Scientific classification
- Kingdom: Animalia
- Phylum: Chordata
- Class: Actinopterygii
- Division: Teleostei
- Order: Acanthuriformes
- Family: Haemulidae
- Subfamily: Plectorhinchinae
- Genus: Genyatremus Gill, 1862
- Type species: Diagramma cavifrons Cuvier, 1830
- Species: see Text
- Synonyms: Paraconodon Bleeker, 1876

= Genyatremus =

Genus of ray-finned fishes

Genyatremus is a genus of marine ray-finned fish, sweetlips belonging to the subfamily Plectorhynchinae, one of two subfamilies in the family Haemulidae, it consists of four species.

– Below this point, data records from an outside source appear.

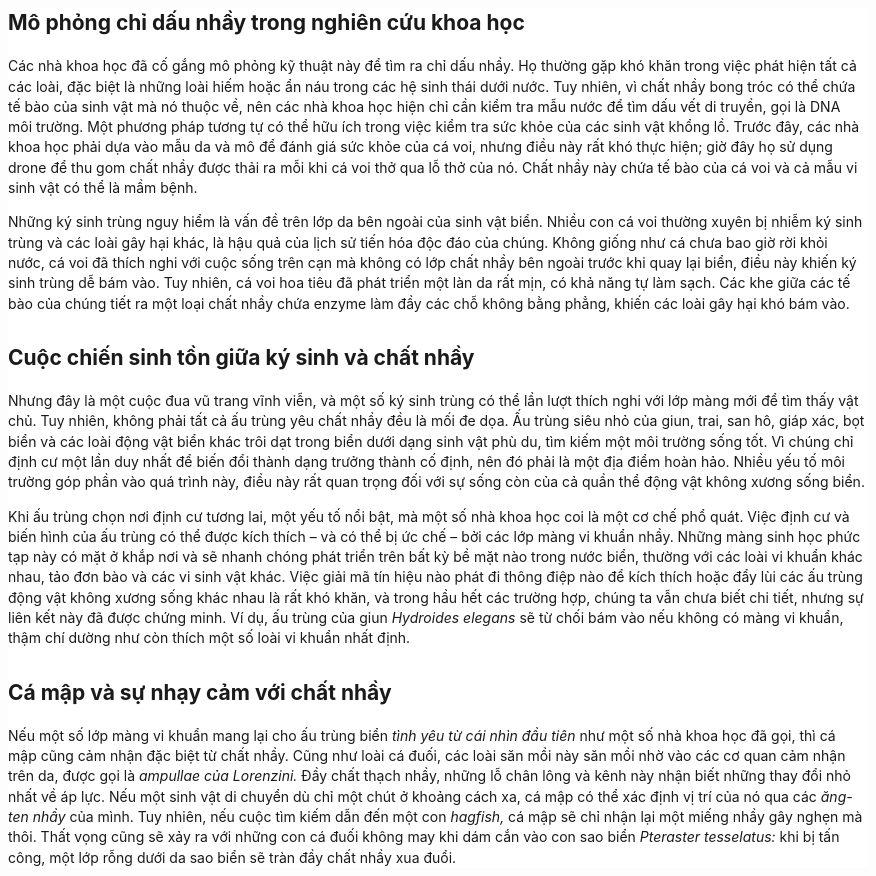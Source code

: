 ## Mô phỏng chỉ dấu nhầy trong nghiên cứu khoa học

Các nhà khoa học đã cố gắng mô phỏng kỹ thuật này để tìm ra chỉ dấu nhầy. Họ thường gặp khó khăn trong việc phát hiện tất cả các loài, đặc biệt là những loài hiếm hoặc ẩn náu trong các hệ sinh thái dưới nước. Tuy nhiên, vì chất nhầy bong tróc có thể chứa tế bào của sinh vật mà nó thuộc về, nên các nhà khoa học hiện chỉ cần kiểm tra mẫu nước để tìm dấu vết di truyền, gọi là DNA môi trường. Một phương pháp tương tự có thể hữu ích trong việc kiểm tra sức khỏe của các sinh vật khổng lồ. Trước đây, các nhà khoa học phải dựa vào mẫu da và mô để đánh giá sức khỏe của cá voi, nhưng điều này rất khó thực hiện; giờ đây họ sử dụng drone để thu gom chất nhầy được thải ra mỗi khi cá voi thở qua lỗ thở của nó. Chất nhầy này chứa tế bào của cá voi và cả mẫu vi sinh vật có thể là mầm bệnh.

Những ký sinh trùng nguy hiểm là vấn đề trên lớp da bên ngoài của sinh vật biển. Nhiều con cá voi thường xuyên bị nhiễm ký sinh trùng và các loài gây hại khác, là hậu quả của lịch sử tiến hóa độc đáo của chúng. Không giống như cá chưa bao giờ rời khỏi nước, cá voi đã thích nghi với cuộc sống trên cạn mà không có lớp chất nhầy bên ngoài trước khi quay lại biển, điều này khiến ký sinh trùng dễ bám vào. Tuy nhiên, cá voi hoa tiêu đã phát triển một làn da rất mịn, có khả năng tự làm sạch. Các khe giữa các tế bào của chúng tiết ra một loại chất nhầy chứa enzyme làm đầy các chỗ không bằng phẳng, khiến các loài gây hại khó bám vào.

## Cuộc chiến sinh tồn giữa ký sinh và chất nhầy

Nhưng đây là một cuộc đua vũ trang vĩnh viễn, và một số ký sinh trùng có thể lần lượt thích nghi với lớp màng mới để tìm thấy vật chủ. Tuy nhiên, không phải tất cả ấu trùng yêu chất nhầy đều là mối đe dọa. Ấu trùng siêu nhỏ của giun, trai, san hô, giáp xác, bọt biển và các loài động vật biển khác trôi dạt trong biển dưới dạng sinh vật phù du, tìm kiếm một môi trường sống tốt. Vì chúng chỉ định cư một lần duy nhất để biến đổi thành dạng trưởng thành cố định, nên đó phải là một địa điểm hoàn hảo. Nhiều yếu tố môi trường góp phần vào quá trình này, điều này rất quan trọng đối với sự sống còn của cả quần thể động vật không xương sống biển.

Khi ấu trùng chọn nơi định cư tương lai, một yếu tố nổi bật, mà một số nhà khoa học coi là một cơ chế phổ quát. Việc định cư và biến hình của ấu trùng có thể được kích thích – và có thể bị ức chế – bởi các lớp màng vi khuẩn nhầy. Những màng sinh học phức tạp này có mặt ở khắp nơi và sẽ nhanh chóng phát triển trên bất kỳ bề mặt nào trong nước biển, thường với các loài vi khuẩn khác nhau, tảo đơn bào và các vi sinh vật khác. Việc giải mã tín hiệu nào phát đi thông điệp nào để kích thích hoặc đẩy lùi các ấu trùng động vật không xương sống khác nhau là rất khó khăn, và trong hầu hết các trường hợp, chúng ta vẫn chưa biết chi tiết, nhưng sự liên kết này đã được chứng minh. Ví dụ, ấu trùng của giun _Hydroides elegans_ sẽ từ chối bám vào nếu không có màng vi khuẩn, thậm chí dường như còn thích một số loài vi khuẩn nhất định.

## Cá mập và sự nhạy cảm với chất nhầy

Nếu một số lớp màng vi khuẩn mang lại cho ấu trùng biển _tình yêu từ cái nhìn đầu tiên_ như một số nhà khoa học đã gọi, thì cá mập cũng cảm nhận đặc biệt từ chất nhầy. Cũng như loài cá đuối, các loài săn mồi này săn mồi nhờ vào các cơ quan cảm nhận trên da, được gọi là _ampullae của Lorenzini._ Đầy chất thạch nhầy, những lỗ chân lông và kênh này nhận biết những thay đổi nhỏ nhất về áp lực. Nếu một sinh vật di chuyển dù chỉ một chút ở khoảng cách xa, cá mập có thể xác định vị trí của nó qua các _ăng-ten nhầy_ của mình. Tuy nhiên, nếu cuộc tìm kiếm dẫn đến một con _hagfish,_ cá mập sẽ chỉ nhận lại một miếng nhầy gây nghẹn mà thôi. Thất vọng cũng sẽ xảy ra với những con cá đuối không may khi dám cắn vào con sao biển _Pteraster tesselatus:_ khi bị tấn công, một lớp rỗng dưới da sao biển sẽ tràn đầy chất nhầy xua đuổi.
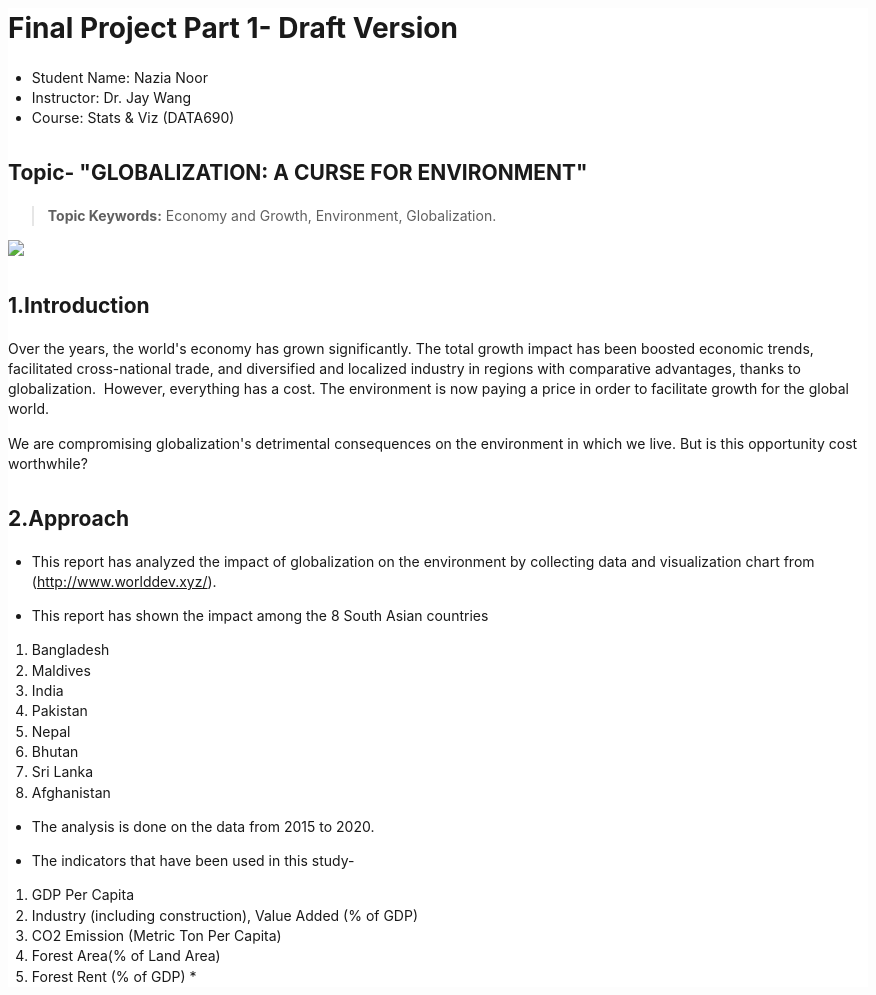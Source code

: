 # **Final Project Part 1- Draft Version**
- Student Name: Nazia Noor
- Instructor: Dr. Jay Wang
- Course: Stats & Viz (DATA690)




## **Topic-  "GLOBALIZATION: A CURSE FOR ENVIRONMENT"**


> **Topic Keywords:** Economy and Growth, Environment, Globalization.



![](Picture1.jpg)



## **1.Introduction**


Over the years, the world's economy has grown significantly. The total growth impact has been boosted economic trends, facilitated cross-national trade, and diversified and localized industry in regions with comparative advantages, thanks to globalization.  However, everything has a cost. The environment is now paying a price in order to facilitate growth for the global world.

We are compromising globalization's detrimental consequences on the environment in which we live. But is this opportunity cost worthwhile?

## **2.Approach**



- This report has analyzed the impact of globalization on the environment by collecting data and visualization chart from (http://www.worlddev.xyz/).

- This report has shown the impact among the 8 South Asian countries


1.   Bangladesh
2. Maldives
3.   India
4.   Pakistan
5.   Nepal
6.   Bhutan
7.   Sri Lanka
8.   Afghanistan 



- The analysis is done on the data from 2015 to 2020.

- The indicators that have been used in this study-


1.   GDP Per Capita
2.   Industry (including construction), Value Added (% of GDP)
3.   CO2 Emission (Metric Ton Per Capita)
4.   Forest Area(% of Land Area)
5.   Forest Rent (% of GDP) *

The name of this genus is a compound of genys meaning “chin”, a meaning “without” and tremus meaning “pore”, a reference to the lack of a central pore on the chin in the fishes in this genus.

==Species==
The species included in the genus Genyatremus are:

- ?Genyatremus cavifrons (Cuvier, 1830)
- Genyatremus dovii (Günther, 1864)
- Genyatremus luteus (Bloch, 1790)
- Genyatremus pacifici (Günther, 1864)

Some authorities have argued that Genyatremus luteus is not a valid name and that this taxon is synonymous with Cuvier’s Diagramma cavifrons. Others argue that Cuvier's D. cavifrons is not a haemulid but is a member of another family altogether and that Bloch's L. luteus is valid and should be used as the type species of the genus Genyatremus. They also place this genus of three species, D. cavifrons being subsumed into D. luteus, within the subfamily Haemulinae.